Problem requirements » What number of lines in the records below hold the word "custom"? Give that number alone.
Segment Start: Input records
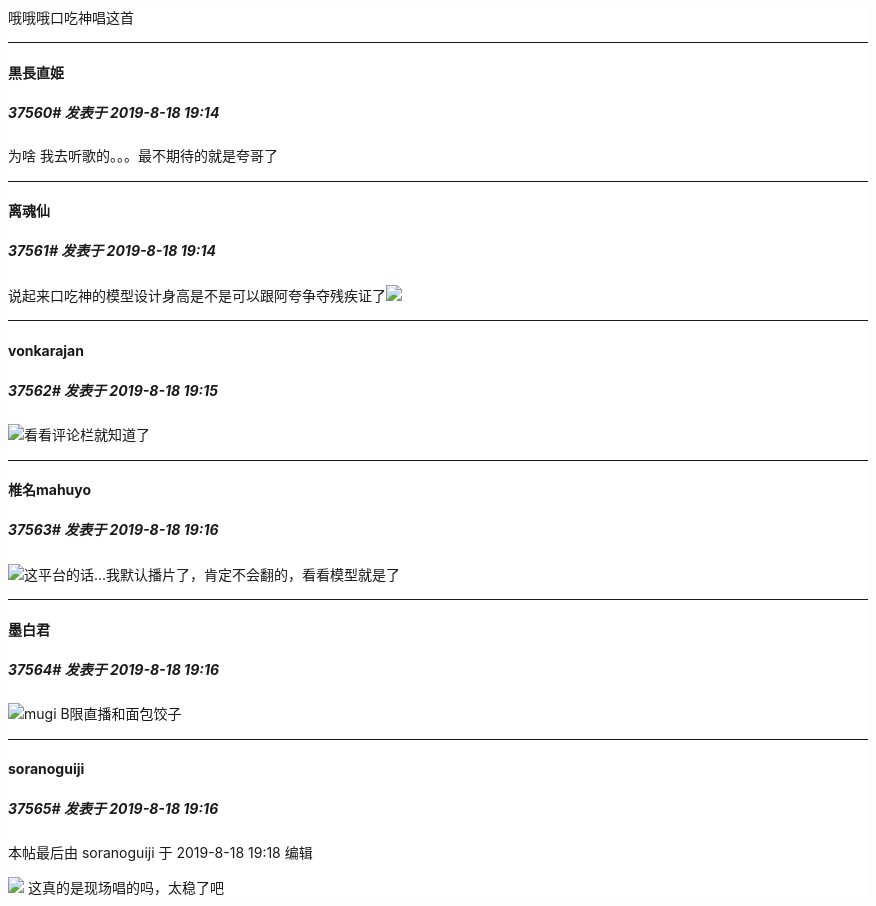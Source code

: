 
哦哦哦口吃神唱这首


*****

####  黒長直姫  
##### 37560#       发表于 2019-8-18 19:14


为啥 我去听歌的。。。最不期待的就是夸哥了


*****

####  离魂仙  
##### 37561#       发表于 2019-8-18 19:14


说起来口吃神的模型设计身高是不是可以跟阿夸争夺残疾证了<img src="https://static.saraba1st.com/image/smiley/face2017/067.png" referrerpolicy="no-referrer">


*****

####  vonkarajan  
##### 37562#       发表于 2019-8-18 19:15


<img src="https://static.saraba1st.com/image/smiley/face2017/066.png" referrerpolicy="no-referrer">看看评论栏就知道了


*****

####  椎名mahuyo  
##### 37563#       发表于 2019-8-18 19:16


<img src="https://static.saraba1st.com/image/smiley/face2017/037.png" referrerpolicy="no-referrer">这平台的话...我默认播片了，肯定不会翻的，看看模型就是了


*****

####  墨白君  
##### 37564#       发表于 2019-8-18 19:16


<img src="https://static.saraba1st.com/image/smiley/face2017/066.png" referrerpolicy="no-referrer">mugi B限直播和面包饺子


*****

####  soranoguiji  
##### 37565#       发表于 2019-8-18 19:16


 本帖最后由 soranoguiji 于 2019-8-18 19:18 编辑 

<img src="https://static.saraba1st.com/image/smiley/face2017/018.png" referrerpolicy="no-referrer"> 这真的是现场唱的吗，太稳了吧
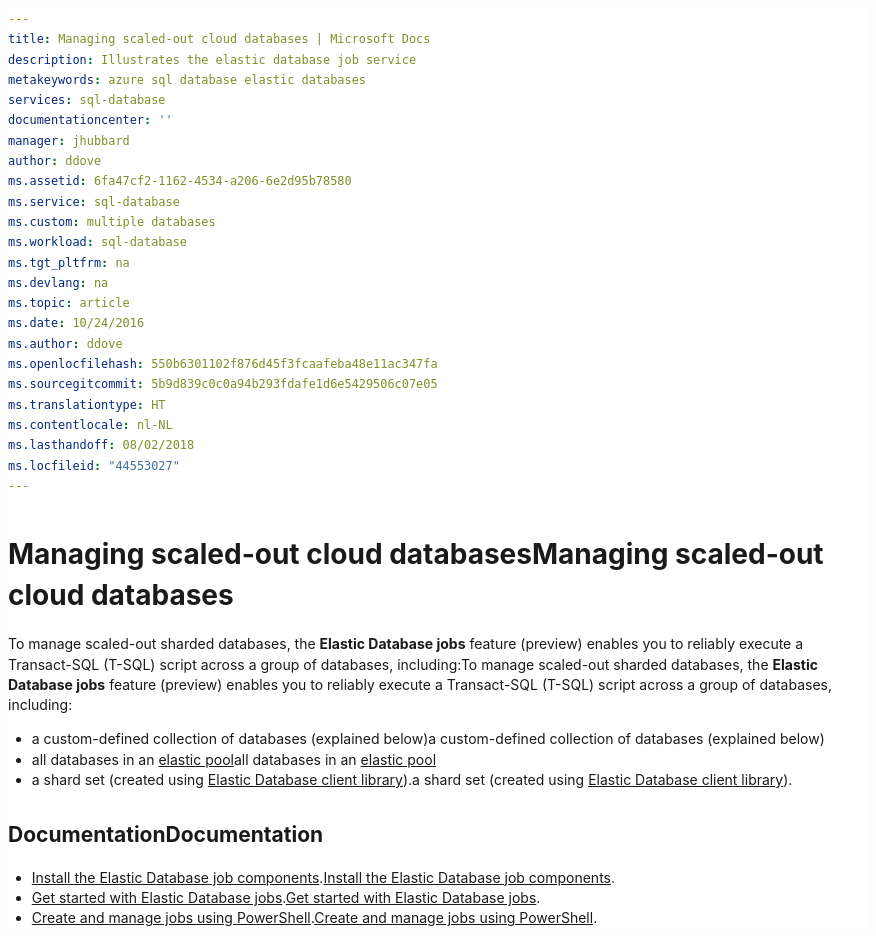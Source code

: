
 ```yaml
---
title: Managing scaled-out cloud databases | Microsoft Docs
description: Illustrates the elastic database job service
metakeywords: azure sql database elastic databases
services: sql-database
documentationcenter: ''
manager: jhubbard
author: ddove
ms.assetid: 6fa47cf2-1162-4534-a206-6e2d95b78580
ms.service: sql-database
ms.custom: multiple databases
ms.workload: sql-database
ms.tgt_pltfrm: na
ms.devlang: na
ms.topic: article
ms.date: 10/24/2016
ms.author: ddove
ms.openlocfilehash: 550b6301102f876d45f3fcaafeba48e11ac347fa
ms.sourcegitcommit: 5b9d839c0c0a94b293fdafe1d6e5429506c07e05
ms.translationtype: HT
ms.contentlocale: nl-NL
ms.lasthandoff: 08/02/2018
ms.locfileid: "44553027"
---
```

# <a name="managing-scaled-out-cloud-databases"></a><span data-ttu-id="a265e-103">Managing scaled-out cloud databases</span><span class="sxs-lookup"><span data-stu-id="a265e-103">Managing scaled-out cloud databases</span></span>
<span data-ttu-id="a265e-104">To manage scaled-out sharded databases, the **Elastic Database jobs** feature (preview) enables you to reliably execute a Transact-SQL (T-SQL) script across a group of databases, including:</span><span class="sxs-lookup"><span data-stu-id="a265e-104">To manage scaled-out sharded databases, the **Elastic Database jobs** feature (preview) enables you to reliably execute a Transact-SQL (T-SQL) script across a group of databases, including:</span></span>

* <span data-ttu-id="a265e-105">a custom-defined collection of databases (explained below)</span><span class="sxs-lookup"><span data-stu-id="a265e-105">a custom-defined collection of databases (explained below)</span></span>
* <span data-ttu-id="a265e-106">all databases in an [elastic pool](sql-database-elastic-pool.md)</span><span class="sxs-lookup"><span data-stu-id="a265e-106">all databases in an [elastic pool](sql-database-elastic-pool.md)</span></span>
* <span data-ttu-id="a265e-107">a shard set (created using [Elastic Database client library](sql-database-elastic-database-client-library.md)).</span><span class="sxs-lookup"><span data-stu-id="a265e-107">a shard set (created using [Elastic Database client library](sql-database-elastic-database-client-library.md)).</span></span> 

## <a name="documentation"></a><span data-ttu-id="a265e-108">Documentation</span><span class="sxs-lookup"><span data-stu-id="a265e-108">Documentation</span></span>
* <span data-ttu-id="a265e-109">[Install the Elastic Database job components](sql-database-elastic-jobs-service-installation.md).</span><span class="sxs-lookup"><span data-stu-id="a265e-109">[Install the Elastic Database job components](sql-database-elastic-jobs-service-installation.md).</span></span> 
* <span data-ttu-id="a265e-110">[Get started with Elastic Database jobs](sql-database-elastic-jobs-getting-started.md).</span><span class="sxs-lookup"><span data-stu-id="a265e-110">[Get started with Elastic Database jobs](sql-database-elastic-jobs-getting-started.md).</span></span>
* <span data-ttu-id="a265e-111">[Create and manage jobs using PowerShell](sql-database-elastic-jobs-powershell.md).</span><span class="sxs-lookup"><span data-stu-id="a265e-111">[Create and manage jobs using PowerShell](sql-database-elastic-jobs-powershell.md).</span></span>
Segment End: Input records
Answer to this exercise » 2